All’interno dell’edificio è stato aperto nel 1968 un piccolo memoriale che era all’epoca dedicato quasi esclusivamente a quel tentativo di colpo di stato ma poi è stato ampliato a partire dal 1989 - poco prima della caduta del Muro – fino ad assumere la forma di un vero e proprio museo incentrato sulle storie dei tanti che ebbero il coraggio di resistere in quegli anni anni terribili. Oggi è un sito di commemorazione, studio, documentazione e ricerca con l’obiettivo di raccontare i gruppi e i singoli individui che agirono contro la dittatura nazista tra il 1933 e il 1945. L’esposizione, organizzata su due piani, è suddivisa in una ventina di aree tematiche declinate attraverso pannelli esplicativi, fotografie e audiovisivi. Molti degli oppositori ricordati sono autori di attentati al Fuhrer e ai vertici delle SS. Solo contro Hitler ne furono organizzati almeno una ventina e già negli anni ‘90 l’autorevole storico tedesco Hans Mommsen affermò che il tentativo di colpo di stato del 20 luglio 1944 era stato un atto morale necessario per salvare il popolo tedesco dalla complicità col terrore nazista. Ciò offre anche un importante spunto di riflessione comparativo con il caso italiano, dove gli attentatori di Mussolini sono ancora poco conosciuti e fatti come l’attacco di via Rasella continuano a essere oggetto di accese polemiche politiche.
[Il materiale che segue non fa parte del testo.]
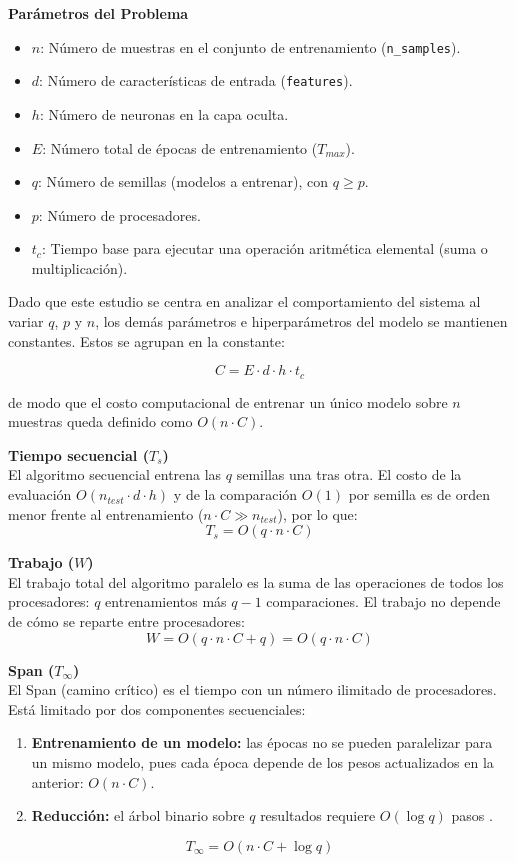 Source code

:\documentclass[11pt, a4paper]{article}
\begin{document}
\textbf{Parámetros del Problema}
\begin{itemize}
    \item $n$: Número de muestras en el conjunto de entrenamiento (\texttt{n\_samples}).
    \item $d$: Número de características de entrada (\texttt{features}).
    \item $h$: Número de neuronas en la capa oculta.
    \item $E$: Número total de épocas de entrenamiento ($T_{max}$).
    \item $q$: Número de semillas (modelos a entrenar), con $q \geq p$.
    \item $p$: Número de procesadores.
    \item $t_c$: Tiempo base para ejecutar una operación aritmética elemental (suma o multiplicación).
\end{itemize}

Dado que este estudio se centra en analizar el comportamiento del sistema al variar $q$, $p$ y $n$, los demás parámetros e hiperparámetros del modelo se mantienen constantes. Estos se agrupan en la constante:

$$C = E \cdot d \cdot h \cdot t_c$$

\noindent de modo que el costo computacional de entrenar un único modelo sobre $n$ muestras queda definido como $O(n \cdot C)$.

\textbf{Tiempo secuencial ($T_s$)} \\
El algoritmo secuencial entrena las $q$ semillas una tras otra. El costo de la evaluación $O(n_{test} \cdot d \cdot h)$ y de la comparación $O(1)$ por semilla es de orden menor frente al entrenamiento ($n \cdot C \gg n_{test}$), por lo que:
$$T_s = O(q \cdot n \cdot C)$$

\textbf{Trabajo ($W$)} \\
El trabajo total del algoritmo paralelo es la suma de las operaciones de todos los procesadores: $q$ entrenamientos más $q - 1$ comparaciones. El trabajo no depende de cómo se reparte entre procesadores:
$$W = O(q \cdot n \cdot C + q) = O(q \cdot n \cdot C)$$

\textbf{Span ($T_\infty$)} \\
El Span (camino crítico) es el tiempo con un número ilimitado de procesadores. Está limitado por dos componentes secuenciales:
\begin{enumerate}
    \item \textbf{Entrenamiento de un modelo:} las épocas no se pueden paralelizar para un mismo modelo, pues cada época depende de los pesos actualizados en la anterior: $O(n \cdot C)$.
    \item \textbf{Reducción:} el árbol binario sobre $q$ resultados requiere $O(\log q)$ pasos \cite{jaja1992parallel}.
\end{enumerate}
$$T_\infty = O(n \cdot C + \log q)$$
\end{document}

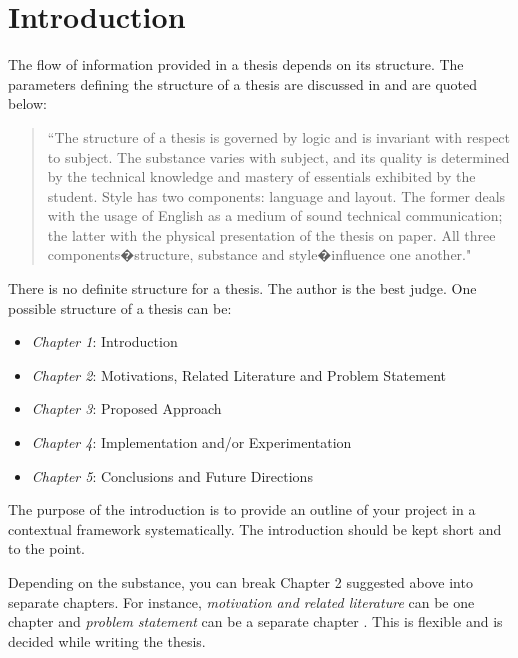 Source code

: 
\chapter{Introduction} %
\label{Chapter1}



The flow of information provided in a thesis depends on its structure. The parameters defining the structure of a thesis are discussed in \cite{getthesis} and are quoted below:  

\begin{quote}
``The structure of a thesis is governed by logic and is invariant with respect to subject. The substance varies with subject, and its quality is determined by the technical knowledge and mastery of essentials exhibited by the student. Style has two components: language and layout. The former deals with the usage of English as a medium of sound technical communication; the latter with the physical presentation of the thesis on paper. All three components�structure, substance and style�influence one another."
\end{quote}

There is no definite structure for a thesis. The author is the best judge. One possible structure of a thesis can be:

\begin{itemize}
	\item \textit{Chapter 1}: Introduction
	\item \textit{Chapter 2}: Motivations, Related Literature and Problem Statement
	\item \textit{Chapter 3}: Proposed Approach
	\item \textit{Chapter 4}: Implementation and/or Experimentation 
	\item \textit{Chapter 5}: Conclusions and Future Directions 
\end{itemize}

The purpose of the introduction is to provide an outline of your project in a contextual framework systematically. The introduction should be kept short and to the point. 

Depending on the substance, you can break Chapter 2 suggested above into  separate chapters. For instance, \textit{motivation and related literature} can be one chapter and \textit{problem statement} can be a separate chapter . This is flexible and is decided while writing the thesis. 

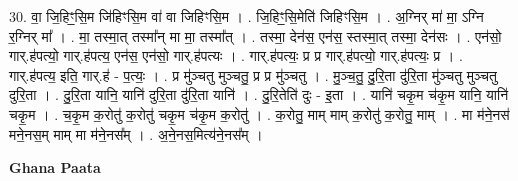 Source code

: \documentclass[17pt]{extarticle}
\begin{document}
30. वा॒ जि॒हिꣳ॒॒सि॒म जि॑हिꣳसि॒म वा॑ वा जिहिꣳसि॒म । . जि॒हिꣳ॒॒सि॒मेति॑ जिहिꣳसि॒म । . अ॒ग्निर् मा॑ मा॒ ऽग्नि र॒ग्निर् मा᳚ । . मा॒ तस्मा॒त् तस्मा᳚न् मा मा॒ तस्मा᳚त् । . तस्मा॒ देन॑स॒ एन॑स॒ स्तस्मा॒त् तस्मा॒ देन॑सः । . एन॑सो॒ गार्.ह॑पत्यो॒ गार्.ह॑पत्य॒ एन॑स॒ एन॑सो॒ गार्.ह॑पत्यः । . गार्.ह॑पत्यः॒ प्र प्र गार्.ह॑पत्यो॒ गार्.ह॑पत्यः॒ प्र । . गार्.ह॑पत्य॒ इति॒ गार्.ह॑ - प॒त्यः॒ । . प्र मु॑ञ्चतु मुञ्चतु॒ प्र प्र मु॑ञ्चतु । . मु॒ञ्च॒तु॒ दु॒रि॒ता दु॑रि॒ता मु॑ञ्चतु मुञ्चतु दुरि॒ता । . दु॒रि॒ता यानि॒ यानि॑ दुरि॒ता दु॑रि॒ता यानि॑ । . दु॒रि॒तेति॑ दुः - इ॒ता । . यानि॑ चकृ॒म च॑कृ॒म यानि॒ यानि॑ चकृ॒म । . च॒कृ॒म क॒रोतु॑ क॒रोतु॑ चकृ॒म च॑कृ॒म क॒रोतु॑ । . क॒रोतु॒ माम् माम् क॒रोतु॑ क॒रोतु॒ माम् । . मा म॑ने॒नस॑ मने॒नस॒म् माम् मा म॑ने॒नस᳚म् । . अ॒ने॒नस॒मित्य॑ने॒नस᳚म् । \newline

\textbf{Ghana Paata } \newline
\end{document}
Tra i temi trattati nelle singole sale del museo berlinese spiccano la resistenza di intellettuali, scienziati e artisti, le donne nella resistenza, il tema dell’esilio e l’opposizione di cattolici e protestanti. Un posto di rilievo è riservato a figure come il beato cardinale di Münster Clemens August von Galen, autore di infuocate omelie contro Hitler, e Joannes Baptista Sproll, il “vescovo confessore di Rottenburg” che riconobbe fin da subito l’incompatibilità tra il cristianesimo e il nazionalsocialismo e si batté contro il programma nazista di eutanasia. Nel 1938 la Gestapo attaccò il palazzo vescovile e lo condannò all’esilio.

Fra i martiri della repressione non potevano ovviamente non essere messi in risalto i fratelli Scholl e gli altri del gruppo della “Rosa bianca”, i membri dell’Orchestra Rossa e quelli del Circolo di Kreisau, le donne di Rosenstrasse che nel 1943 salvarono migliaia di ebrei con un’audace protesta a Berlino; il teologo luterano Dietrich Bonhoeffer e l’obiettore Franz Jägerstätter, il contadino che si ribellò a Hitler. Tutte queste figure concorrono a riabilitare il popolo tedesco di fronte all’orrore nazista. Ma forse le più toccanti sono quelle meno note. Singoli oppositori come Otto Wiedt, l’anziano fabbricante di spazzole che fece di tutto per salvare i suoi lavoratori ebrei dalla deportazione; come Helmuth Hübener, il diciassettenne che esortava i suoi connazionali a prendere posizione contro il nazismo e fu condannato a morte nonostante la giovanissima età. O come George Elser, il falegname che tentò da solo di assassinare Hitler nascondendo una bomba in una birreria di Monaco dov’era atteso un discorso del Fuhrer. Non ci riuscì per un soffio e venne arrestato mentre tentava di scappare, finendo nel campo di concentramento di Dachau, dal quale non fece mai ritorno.